┌──

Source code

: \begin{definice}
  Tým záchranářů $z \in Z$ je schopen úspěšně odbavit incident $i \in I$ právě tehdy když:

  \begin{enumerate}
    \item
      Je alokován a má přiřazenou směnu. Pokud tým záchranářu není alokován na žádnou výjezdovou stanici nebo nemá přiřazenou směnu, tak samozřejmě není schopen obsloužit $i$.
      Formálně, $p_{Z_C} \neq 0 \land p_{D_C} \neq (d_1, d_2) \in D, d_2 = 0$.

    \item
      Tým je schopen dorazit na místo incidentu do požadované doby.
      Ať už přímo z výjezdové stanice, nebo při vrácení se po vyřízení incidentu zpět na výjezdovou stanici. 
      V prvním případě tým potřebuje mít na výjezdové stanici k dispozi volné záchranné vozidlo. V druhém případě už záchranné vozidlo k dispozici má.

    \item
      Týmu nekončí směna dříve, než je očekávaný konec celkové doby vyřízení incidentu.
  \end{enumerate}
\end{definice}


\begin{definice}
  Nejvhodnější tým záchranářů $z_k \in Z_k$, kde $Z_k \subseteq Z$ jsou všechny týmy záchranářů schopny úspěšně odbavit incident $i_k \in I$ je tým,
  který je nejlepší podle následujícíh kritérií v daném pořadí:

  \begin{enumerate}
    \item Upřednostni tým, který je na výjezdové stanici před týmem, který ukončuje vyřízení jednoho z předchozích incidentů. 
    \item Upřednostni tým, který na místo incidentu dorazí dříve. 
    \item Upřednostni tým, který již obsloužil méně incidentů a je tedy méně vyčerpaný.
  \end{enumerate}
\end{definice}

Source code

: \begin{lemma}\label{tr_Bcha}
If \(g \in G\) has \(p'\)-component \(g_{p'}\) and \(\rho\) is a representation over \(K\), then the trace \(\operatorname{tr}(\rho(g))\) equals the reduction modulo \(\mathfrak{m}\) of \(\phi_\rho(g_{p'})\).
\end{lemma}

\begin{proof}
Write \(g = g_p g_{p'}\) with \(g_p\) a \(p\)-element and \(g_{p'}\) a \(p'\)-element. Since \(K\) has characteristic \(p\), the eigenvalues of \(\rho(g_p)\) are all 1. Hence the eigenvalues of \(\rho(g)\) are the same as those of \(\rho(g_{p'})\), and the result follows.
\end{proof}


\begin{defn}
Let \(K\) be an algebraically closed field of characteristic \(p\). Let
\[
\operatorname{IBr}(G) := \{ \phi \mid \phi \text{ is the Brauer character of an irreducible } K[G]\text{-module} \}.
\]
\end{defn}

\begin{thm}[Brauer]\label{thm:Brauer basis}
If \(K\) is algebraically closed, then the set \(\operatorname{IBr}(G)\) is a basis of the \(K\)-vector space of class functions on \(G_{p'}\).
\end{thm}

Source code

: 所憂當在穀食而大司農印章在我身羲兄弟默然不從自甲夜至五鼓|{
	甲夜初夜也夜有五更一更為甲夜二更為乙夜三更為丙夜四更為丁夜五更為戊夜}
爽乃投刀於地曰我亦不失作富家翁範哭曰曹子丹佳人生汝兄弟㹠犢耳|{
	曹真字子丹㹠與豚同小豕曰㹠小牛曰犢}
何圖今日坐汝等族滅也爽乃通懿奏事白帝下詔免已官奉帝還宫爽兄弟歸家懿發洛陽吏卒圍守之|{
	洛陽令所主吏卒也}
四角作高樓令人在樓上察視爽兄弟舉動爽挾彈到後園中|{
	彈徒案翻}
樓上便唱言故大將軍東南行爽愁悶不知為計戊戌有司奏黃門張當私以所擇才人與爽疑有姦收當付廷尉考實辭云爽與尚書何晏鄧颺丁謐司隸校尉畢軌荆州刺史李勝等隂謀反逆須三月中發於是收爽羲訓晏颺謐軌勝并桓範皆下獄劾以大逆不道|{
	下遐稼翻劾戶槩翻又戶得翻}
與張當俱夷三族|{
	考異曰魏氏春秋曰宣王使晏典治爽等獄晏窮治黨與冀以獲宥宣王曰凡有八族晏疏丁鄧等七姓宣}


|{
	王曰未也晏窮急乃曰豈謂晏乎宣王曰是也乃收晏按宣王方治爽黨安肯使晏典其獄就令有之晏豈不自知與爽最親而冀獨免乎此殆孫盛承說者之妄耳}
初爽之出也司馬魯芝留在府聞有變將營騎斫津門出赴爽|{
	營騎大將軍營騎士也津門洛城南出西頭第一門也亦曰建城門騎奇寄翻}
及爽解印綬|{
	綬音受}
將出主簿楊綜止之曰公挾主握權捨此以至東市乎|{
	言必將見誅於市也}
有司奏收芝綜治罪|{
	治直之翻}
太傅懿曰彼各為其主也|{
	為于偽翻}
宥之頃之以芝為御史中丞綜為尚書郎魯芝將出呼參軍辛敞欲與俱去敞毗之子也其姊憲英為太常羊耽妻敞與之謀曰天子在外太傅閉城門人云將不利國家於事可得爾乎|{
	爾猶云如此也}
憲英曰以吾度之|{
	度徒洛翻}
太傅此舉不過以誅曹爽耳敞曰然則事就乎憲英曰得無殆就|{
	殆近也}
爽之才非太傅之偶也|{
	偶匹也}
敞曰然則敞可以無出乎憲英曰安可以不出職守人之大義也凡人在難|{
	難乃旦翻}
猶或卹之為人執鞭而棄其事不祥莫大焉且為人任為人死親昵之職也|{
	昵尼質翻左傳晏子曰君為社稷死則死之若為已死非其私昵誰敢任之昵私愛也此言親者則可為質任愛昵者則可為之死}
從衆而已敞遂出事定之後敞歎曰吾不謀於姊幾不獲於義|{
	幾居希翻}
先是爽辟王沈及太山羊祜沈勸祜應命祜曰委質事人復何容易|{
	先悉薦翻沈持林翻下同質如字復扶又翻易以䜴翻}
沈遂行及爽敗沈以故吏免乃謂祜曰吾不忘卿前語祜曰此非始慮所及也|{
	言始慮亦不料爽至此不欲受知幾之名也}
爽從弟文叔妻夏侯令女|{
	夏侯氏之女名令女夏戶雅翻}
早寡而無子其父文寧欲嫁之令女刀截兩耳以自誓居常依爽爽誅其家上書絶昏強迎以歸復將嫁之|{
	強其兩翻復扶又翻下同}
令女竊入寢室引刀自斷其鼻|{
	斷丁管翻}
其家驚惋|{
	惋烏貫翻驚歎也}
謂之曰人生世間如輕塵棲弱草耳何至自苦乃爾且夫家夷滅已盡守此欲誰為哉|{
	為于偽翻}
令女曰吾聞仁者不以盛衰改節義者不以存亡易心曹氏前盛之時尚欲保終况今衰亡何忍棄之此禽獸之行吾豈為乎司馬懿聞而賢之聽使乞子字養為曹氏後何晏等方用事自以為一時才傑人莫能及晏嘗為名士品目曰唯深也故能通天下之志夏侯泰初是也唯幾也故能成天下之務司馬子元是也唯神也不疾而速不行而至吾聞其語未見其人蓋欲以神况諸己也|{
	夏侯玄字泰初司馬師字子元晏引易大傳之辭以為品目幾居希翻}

└──

- _Work required_
All of the material, restated exactly, is the expected result.

- _Reply to the exercise_
Source code

: \begin{definice}
  Tým záchranářů $z \in Z$ je schopen úspěšně odbavit incident $i \in I$ právě tehdy když:

  \begin{enumerate}
    \item
      Je alokován a má přiřazenou směnu. Pokud tým záchranářu není alokován na žádnou výjezdovou stanici nebo nemá přiřazenou směnu, tak samozřejmě není schopen obsloužit $i$.
      Formálně, $p_{Z_C} \neq 0 \land p_{D_C} \neq (d_1, d_2) \in D, d_2 = 0$.

    \item
      Tým je schopen dorazit na místo incidentu do požadované doby.
      Ať už přímo z výjezdové stanice, nebo při vrácení se po vyřízení incidentu zpět na výjezdovou stanici. 
      V prvním případě tým potřebuje mít na výjezdové stanici k dispozi volné záchranné vozidlo. V druhém případě už záchranné vozidlo k dispozici má.

    \item
      Týmu nekončí směna dříve, než je očekávaný konec celkové doby vyřízení incidentu.
  \end{enumerate}
\end{definice}


\begin{definice}
  Nejvhodnější tým záchranářů $z_k \in Z_k$, kde $Z_k \subseteq Z$ jsou všechny týmy záchranářů schopny úspěšně odbavit incident $i_k \in I$ je tým,
  který je nejlepší podle následujícíh kritérií v daném pořadí:

  \begin{enumerate}
    \item Upřednostni tým, který je na výjezdové stanici před týmem, který ukončuje vyřízení jednoho z předchozích incidentů. 
    \item Upřednostni tým, který na místo incidentu dorazí dříve. 
    \item Upřednostni tým, který již obsloužil méně incidentů a je tedy méně vyčerpaný.
  \end{enumerate}
\end{definice}

Source code

: \begin{lemma}\label{tr_Bcha}
If \(g \in G\) has \(p'\)-component \(g_{p'}\) and \(\rho\) is a representation over \(K\), then the trace \(\operatorname{tr}(\rho(g))\) equals the reduction modulo \(\mathfrak{m}\) of \(\phi_\rho(g_{p'})\).
\end{lemma}

\begin{proof}
Write \(g = g_p g_{p'}\) with \(g_p\) a \(p\)-element and \(g_{p'}\) a \(p'\)-element. Since \(K\) has characteristic \(p\), the eigenvalues of \(\rho(g_p)\) are all 1. Hence the eigenvalues of \(\rho(g)\) are the same as those of \(\rho(g_{p'})\), and the result follows.
\end{proof}


\begin{defn}
Let \(K\) be an algebraically closed field of characteristic \(p\). Let
\[
\operatorname{IBr}(G) := \{ \phi \mid \phi \text{ is the Brauer character of an irreducible } K[G]\text{-module} \}.
\]
\end{defn}

\begin{thm}[Brauer]\label{thm:Brauer basis}
If \(K\) is algebraically closed, then the set \(\operatorname{IBr}(G)\) is a basis of the \(K\)-vector space of class functions on \(G_{p'}\).
\end{thm}

Source code

: 所憂當在穀食而大司農印章在我身羲兄弟默然不從自甲夜至五鼓|{
	甲夜初夜也夜有五更一更為甲夜二更為乙夜三更為丙夜四更為丁夜五更為戊夜}
爽乃投刀於地曰我亦不失作富家翁範哭曰曹子丹佳人生汝兄弟㹠犢耳|{
	曹真字子丹㹠與豚同小豕曰㹠小牛曰犢}
何圖今日坐汝等族滅也爽乃通懿奏事白帝下詔免已官奉帝還宫爽兄弟歸家懿發洛陽吏卒圍守之|{
	洛陽令所主吏卒也}
四角作高樓令人在樓上察視爽兄弟舉動爽挾彈到後園中|{
	彈徒案翻}
樓上便唱言故大將軍東南行爽愁悶不知為計戊戌有司奏黃門張當私以所擇才人與爽疑有姦收當付廷尉考實辭云爽與尚書何晏鄧颺丁謐司隸校尉畢軌荆州刺史李勝等隂謀反逆須三月中發於是收爽羲訓晏颺謐軌勝并桓範皆下獄劾以大逆不道|{
	下遐稼翻劾戶槩翻又戶得翻}
與張當俱夷三族|{
	考異曰魏氏春秋曰宣王使晏典治爽等獄晏窮治黨與冀以獲宥宣王曰凡有八族晏疏丁鄧等七姓宣}


|{
	王曰未也晏窮急乃曰豈謂晏乎宣王曰是也乃收晏按宣王方治爽黨安肯使晏典其獄就令有之晏豈不自知與爽最親而冀獨免乎此殆孫盛承說者之妄耳}
初爽之出也司馬魯芝留在府聞有變將營騎斫津門出赴爽|{
	營騎大將軍營騎士也津門洛城南出西頭第一門也亦曰建城門騎奇寄翻}
及爽解印綬|{
	綬音受}
將出主簿楊綜止之曰公挾主握權捨此以至東市乎|{
	言必將見誅於市也}
有司奏收芝綜治罪|{
	治直之翻}
太傅懿曰彼各為其主也|{
	為于偽翻}
宥之頃之以芝為御史中丞綜為尚書郎魯芝將出呼參軍辛敞欲與俱去敞毗之子也其姊憲英為太常羊耽妻敞與之謀曰天子在外太傅閉城門人云將不利國家於事可得爾乎|{
	爾猶云如此也}
憲英曰以吾度之|{
	度徒洛翻}
太傅此舉不過以誅曹爽耳敞曰然則事就乎憲英曰得無殆就|{
	殆近也}
爽之才非太傅之偶也|{
	偶匹也}
敞曰然則敞可以無出乎憲英曰安可以不出職守人之大義也凡人在難|{
	難乃旦翻}
猶或卹之為人執鞭而棄其事不祥莫大焉且為人任為人死親昵之職也|{
	昵尼質翻左傳晏子曰君為社稷死則死之若為已死非其私昵誰敢任之昵私愛也此言親者則可為質任愛昵者則可為之死}
從衆而已敞遂出事定之後敞歎曰吾不謀於姊幾不獲於義|{
	幾居希翻}
先是爽辟王沈及太山羊祜沈勸祜應命祜曰委質事人復何容易|{
	先悉薦翻沈持林翻下同質如字復扶又翻易以䜴翻}
沈遂行及爽敗沈以故吏免乃謂祜曰吾不忘卿前語祜曰此非始慮所及也|{
	言始慮亦不料爽至此不欲受知幾之名也}
爽從弟文叔妻夏侯令女|{
	夏侯氏之女名令女夏戶雅翻}
早寡而無子其父文寧欲嫁之令女刀截兩耳以自誓居常依爽爽誅其家上書絶昏強迎以歸復將嫁之|{
	強其兩翻復扶又翻下同}
令女竊入寢室引刀自斷其鼻|{
	斷丁管翻}
其家驚惋|{
	惋烏貫翻驚歎也}
謂之曰人生世間如輕塵棲弱草耳何至自苦乃爾且夫家夷滅已盡守此欲誰為哉|{
	為于偽翻}
令女曰吾聞仁者不以盛衰改節義者不以存亡易心曹氏前盛之時尚欲保終况今衰亡何忍棄之此禽獸之行吾豈為乎司馬懿聞而賢之聽使乞子字養為曹氏後何晏等方用事自以為一時才傑人莫能及晏嘗為名士品目曰唯深也故能通天下之志夏侯泰初是也唯幾也故能成天下之務司馬子元是也唯神也不疾而速不行而至吾聞其語未見其人蓋欲以神况諸己也|{
	夏侯玄字泰初司馬師字子元晏引易大傳之辭以為品目幾居希翻}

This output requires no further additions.